Análise Política da Semana

Rui Costa Pimenta denuncia lei de censura pró-‘Israel’

Presidente do PCO afirmou que projeto de Tabata do Amaral busca proibir críticas ao sionismo e encobrir os crimes cometidos na Palestina

No programa Análise Política da Semana, transmitido pela Causa Operária TV, Rui Costa Pimenta, presidente nacional do Partido da Causa Operária (PCO), denunciou o projeto de lei apresentado pela deputada Tabata do Amaral, do PSB, contra críticas ao Estado de “Israel”. Segundo Pimenta, a proposta integra uma ofensiva mais ampla de censura no País e tem como objetivo restringir a liberdade de expressão, sobretudo na Internet, e dificultar a denúncia dos crimes cometidos pelo sionismo na Palestina

Logo na abertura do programa, Pimenta afirmou que as leis de censura vêm se multiplicando no Brasil e declarou que o foco principal dessas medidas é o cerceamento das redes sociais. Em seguida, tratou o projeto encabeçado por Tabata do Amaral como um passo adiante nessa ofensiva, por visar diretamente aqueles que se opõem ao sionismo e defendem a Palestina.

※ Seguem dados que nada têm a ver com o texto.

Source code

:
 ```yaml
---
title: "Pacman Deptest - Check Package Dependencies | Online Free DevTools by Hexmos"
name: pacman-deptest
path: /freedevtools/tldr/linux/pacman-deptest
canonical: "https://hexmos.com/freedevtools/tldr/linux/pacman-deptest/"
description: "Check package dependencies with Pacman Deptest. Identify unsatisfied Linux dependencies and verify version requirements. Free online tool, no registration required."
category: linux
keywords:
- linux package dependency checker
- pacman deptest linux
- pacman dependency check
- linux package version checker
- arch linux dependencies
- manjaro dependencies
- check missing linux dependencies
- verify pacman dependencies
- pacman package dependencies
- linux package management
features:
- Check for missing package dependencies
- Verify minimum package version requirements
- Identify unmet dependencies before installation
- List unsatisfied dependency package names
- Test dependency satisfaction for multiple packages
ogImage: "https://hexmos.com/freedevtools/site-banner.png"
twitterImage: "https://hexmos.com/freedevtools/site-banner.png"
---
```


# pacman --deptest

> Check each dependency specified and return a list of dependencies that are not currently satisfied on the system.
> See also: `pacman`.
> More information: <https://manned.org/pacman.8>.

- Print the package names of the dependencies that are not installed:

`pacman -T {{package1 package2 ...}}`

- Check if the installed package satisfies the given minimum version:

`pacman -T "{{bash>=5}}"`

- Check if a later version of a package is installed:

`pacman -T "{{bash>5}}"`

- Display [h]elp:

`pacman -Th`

“Ocorre que apareceu no Congresso Nacional uma proposta de lei, encabeçada pela deputada do PSB, Partido Socialista Brasileiro, Tabata do Amaral, ex-PDT, que visa a interditar as críticas ao Estado de Israel. Essa lei não é uma novidade, isso daí é uma coisa que faz parte de um esforço propagandístico do sionismo internacional, no sentido de evitar críticas à ação do Estado de Israel.”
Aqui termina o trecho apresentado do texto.